In 1977, Kaye was appointed president of both Almo/Irving and Rondor Music, while also serving as vice-president of A&M Records.

==Warner era==
In 1980, Kaye partnered with David Geffen to form the Geffen/Kaye Music label. With Geffen, Kaye signed artists like John Lennon, Quarterflash, Michael Sembello, and Dean Pitchford.

After one year, Geffen/Kaye was acquired by its distributor, Warner Brothers Music. Kaye was subsequently appointed chairman of that company, a title which he retained until that company's merger with Chappell & Co. in 1987. Upon completion of the merger which Kaye helped engineer, Kaye became chief executive officer of Warner/Chappell Music.

During his time at Warner, Kaye continued to sign acts to his label. Some of these acts included artists like David Foster, Michael Jackson, Yes, Madonna, Mr. Mister, Mötley Crüe, Scorpions, Albert Hammond, John Bettis, Troy Seals, Jerry Leiber, and Mike Stoller. Kaye acquired 20th Century Fox which had Johnny Mercer and all of the TV episodes of Mash.

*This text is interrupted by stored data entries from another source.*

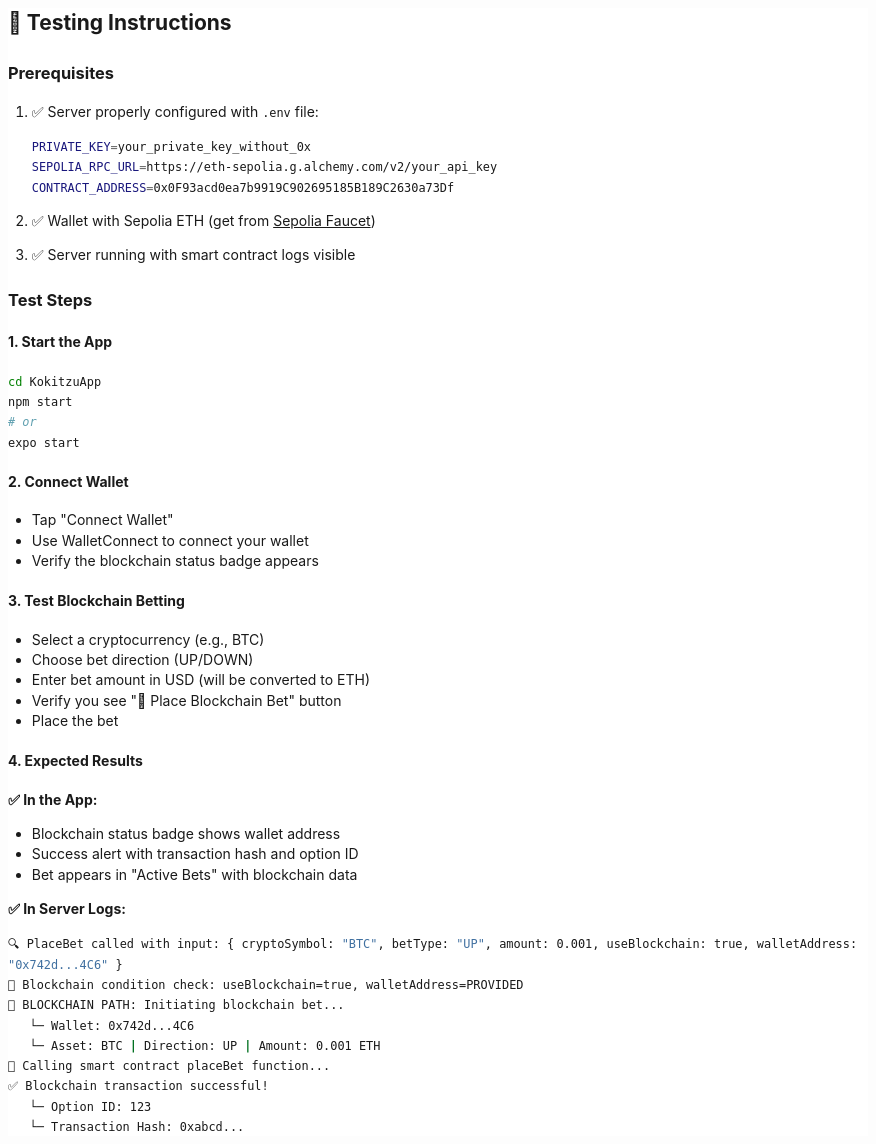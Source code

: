 ## 🚀 **Testing Instructions**

### **Prerequisites**

1. ✅ Server properly configured with `.env` file:

   ```bash
   PRIVATE_KEY=your_private_key_without_0x
   SEPOLIA_RPC_URL=https://eth-sepolia.g.alchemy.com/v2/your_api_key
   CONTRACT_ADDRESS=0x0F93acd0ea7b9919C902695185B189C2630a73Df
   ```

2. ✅ Wallet with Sepolia ETH (get from [Sepolia Faucet](https://sepoliafaucet.com/))

3. ✅ Server running with smart contract logs visible

### **Test Steps**

#### **1. Start the App**

```bash
cd KokitzuApp
npm start
# or
expo start
```

#### **2. Connect Wallet**

- Tap "Connect Wallet"
- Use WalletConnect to connect your wallet
- Verify the blockchain status badge appears

#### **3. Test Blockchain Betting**

- Select a cryptocurrency (e.g., BTC)
- Choose bet direction (UP/DOWN)
- Enter bet amount in USD (will be converted to ETH)
- Verify you see "🔗 Place Blockchain Bet" button
- Place the bet

#### **4. Expected Results**

**✅ In the App:**

- Blockchain status badge shows wallet address
- Success alert with transaction hash and option ID
- Bet appears in "Active Bets" with blockchain data

**✅ In Server Logs:**

```bash
🔍 PlaceBet called with input: { cryptoSymbol: "BTC", betType: "UP", amount: 0.001, useBlockchain: true, walletAddress: "0x742d...4C6" }
🤔 Blockchain condition check: useBlockchain=true, walletAddress=PROVIDED
🔗 BLOCKCHAIN PATH: Initiating blockchain bet...
   └─ Wallet: 0x742d...4C6
   └─ Asset: BTC | Direction: UP | Amount: 0.001 ETH
📝 Calling smart contract placeBet function...
✅ Blockchain transaction successful!
   └─ Option ID: 123
   └─ Transaction Hash: 0xabcd...
```
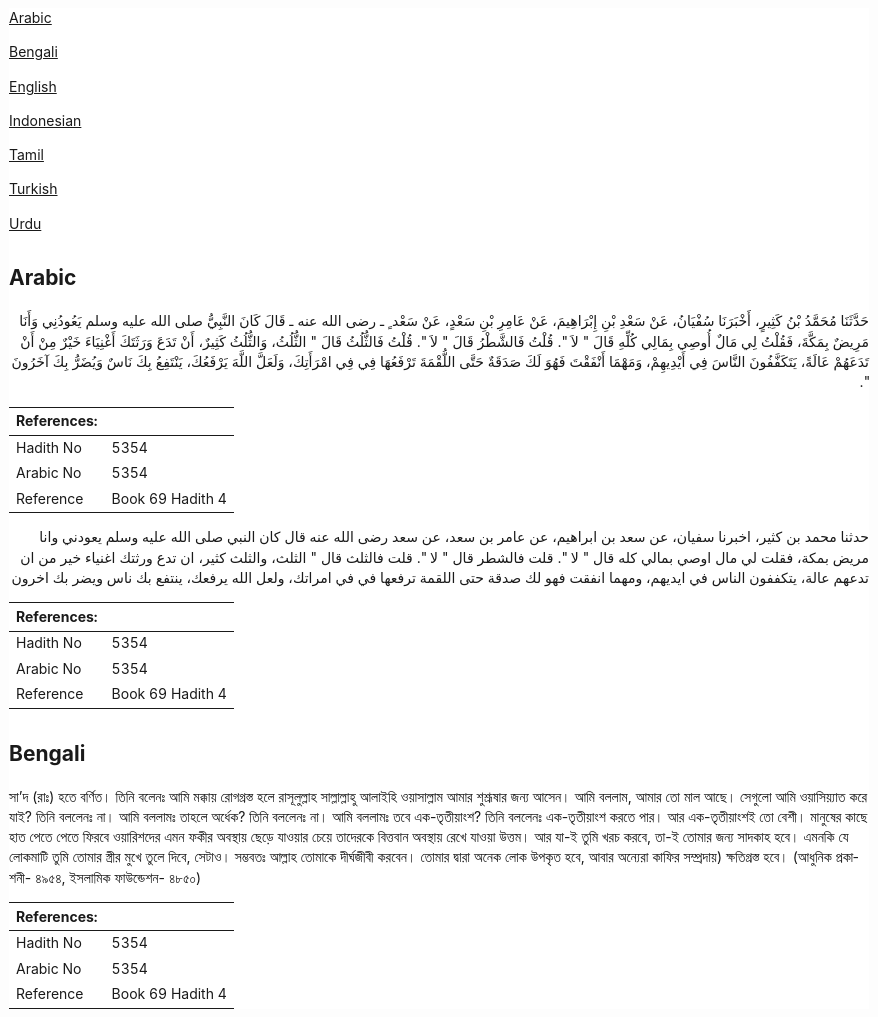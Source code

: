 [Arabic](#arabic)

[Bengali](#bengali)

[English](#english)

[Indonesian](#indonesian)

[Tamil](#tamil)

[Turkish](#turkish)

[Urdu](#urdu)

## Arabic


<div dir="rtl" lang="ar" style={{fontSize:'larger',backgroundColor:'#f8f9fa',padding:20}}>
حَدَّثَنَا مُحَمَّدُ بْنُ كَثِيرٍ، أَخْبَرَنَا سُفْيَانُ، عَنْ سَعْدِ بْنِ إِبْرَاهِيمَ، عَنْ عَامِرِ بْنِ سَعْدٍ، عَنْ سَعْد ٍ ـ رضى الله عنه ـ قَالَ كَانَ النَّبِيُّ صلى الله عليه وسلم يَعُودُنِي وَأَنَا مَرِيضٌ بِمَكَّةَ، فَقُلْتُ لِي مَالٌ أُوصِي بِمَالِي كُلِّهِ قَالَ ‏"‏ لاَ ‏"‏‏.‏ قُلْتُ فَالشَّطْرُ قَالَ ‏"‏ لاَ ‏"‏‏.‏ قُلْتُ فَالثُّلُثُ قَالَ ‏"‏ الثُّلُثُ، وَالثُّلُثُ كَثِيرٌ، أَنْ تَدَعَ وَرَثَتَكَ أَغْنِيَاءَ خَيْرٌ مِنْ أَنْ تَدَعَهُمْ عَالَةً، يَتَكَفَّفُونَ النَّاسَ فِي أَيْدِيهِمْ، وَمَهْمَا أَنْفَقْتَ فَهُوَ لَكَ صَدَقَةٌ حَتَّى اللُّقْمَةَ تَرْفَعُهَا فِي فِي امْرَأَتِكَ، وَلَعَلَّ اللَّهَ يَرْفَعُكَ، يَنْتَفِعُ بِكَ نَاسٌ وَيُضَرُّ بِكَ آخَرُونَ ‏"‏‏.‏
</div>
<div style={{backgroundColor:'#f8f9fa',padding:20, marginBottom: 10}}><table> <thead> <tr> <th>References:</th> <th></th> </tr> </thead> <tbody><tr><td>Hadith No</td><td>5354</td></tr><tr><td>Arabic No</td><td>5354</td></tr><tr><td>Reference</td><td>Book 69 Hadith 4</td></tr></tbody></table></div>


<div dir="rtl" lang="ar" style={{fontSize:'larger',backgroundColor:'#f8f9fa',padding:20}}>
حدثنا محمد بن كثير، اخبرنا سفيان، عن سعد بن ابراهيم، عن عامر بن سعد، عن سعد رضى الله عنه قال كان النبي صلى الله عليه وسلم يعودني وانا مريض بمكة، فقلت لي مال اوصي بمالي كله قال " لا ". قلت فالشطر قال " لا ". قلت فالثلث قال " الثلث، والثلث كثير، ان تدع ورثتك اغنياء خير من ان تدعهم عالة، يتكففون الناس في ايديهم، ومهما انفقت فهو لك صدقة حتى اللقمة ترفعها في في امراتك، ولعل الله يرفعك، ينتفع بك ناس ويضر بك اخرون
</div>
<div style={{backgroundColor:'#f8f9fa',padding:20, marginBottom: 10}}><table> <thead> <tr> <th>References:</th> <th></th> </tr> </thead> <tbody><tr><td>Hadith No</td><td>5354</td></tr><tr><td>Arabic No</td><td>5354</td></tr><tr><td>Reference</td><td>Book 69 Hadith 4</td></tr></tbody></table></div>

## Bengali


<div dir="ltr" lang="bn" style={{fontSize:'larger',backgroundColor:'#f8f9fa',padding:20}}>
সা’দ (রাঃ) হতে বর্ণিত। তিনি বলেনঃ আমি মক্কায় রোগগ্রস্ত হলে রাসূলুল্লাহ সাল্লাল্লাহু আলাইহি ওয়াসাল্লাম আমার শুশ্রূষার জন্য আসেন। আমি বললাম, আমার তো মাল আছে। সেগুলো আমি ওয়াসিয়্যাত করে যাই? তিনি বললেনঃ না। আমি বললামঃ তাহলে অর্ধেক? তিনি বললেনঃ না। আমি বললামঃ তবে এক-তৃতীয়াংশ? তিনি বললেনঃ এক-তৃতীয়াংশ করতে পার। আর এক-তৃতীয়াংশই তো বেশী। মানুষের কাছে হাত পেতে পেতে ফিরবে ওয়ারিশদের এমন ফকীর অবস্থায় ছেড়ে যাওয়ার চেয়ে তাদেরকে বিত্তবান অবস্থায় রেখে যাওয়া উত্তম। আর যা-ই তুমি খরচ করবে, তা-ই তোমার জন্য সাদকাহ হবে। এমনকি যে লোকমাটি তুমি তোমার স্ত্রীর মুখে তুলে দিবে, সেটাও। সম্ভবতঃ আল্লাহ তোমাকে দীর্ঘজীবী করবেন। তোমার দ্বারা অনেক লোক উপকৃত হবে, আবার অন্যেরা কাফির সম্প্রদায়) ক্ষতিগ্রস্ত হবে। (আধুনিক প্রকাশনী- ৪৯৫৪, ইসলামিক ফাউন্ডেশন- ৪৮৫০)
</div>
<div style={{backgroundColor:'#f8f9fa',padding:20, marginBottom: 10}}><table> <thead> <tr> <th>References:</th> <th></th> </tr> </thead> <tbody><tr><td>Hadith No</td><td>5354</td></tr><tr><td>Arabic No</td><td>5354</td></tr><tr><td>Reference</td><td>Book 69 Hadith 4</td></tr></tbody></table></div>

== Windswept Pacific era ==
In 1989, Kaye cofounded Windswept Pacific with Joel Sill. Some of the music catalogs and copyrights acquired were as follows: Tommy James and the Shondells, Rod Stewart, Willy Nelson's catalog, The Isley Brothers "Shout", KC and the Sunshine Band, Tito Puente, and John Cougar Mellencamp. EMI Music Publishing acquired the copyrights of Windswept Pacific in 1999.

==DreamWorks==
In 1997, Kaye returned to work with David Geffen as Head of Music Publishing at DreamWorks Records Music. Kaye acquired the following:

Catalogs: John Denver, Stevie Ray Vaughan, The Byrds, Rickie Lee Jones, Martha Davis (The Motels), and Billy Strayhorn.

Songs: "Disco Inferno" and "Monster Mash".

Bands: Papa Roach, Lifehouse, Powerman 5000, and Jimmy Eat World.

==Death==
Kaye died from complications of COVID-19 in Santa Barbara, California, on February 1, 2021, at the age of 80.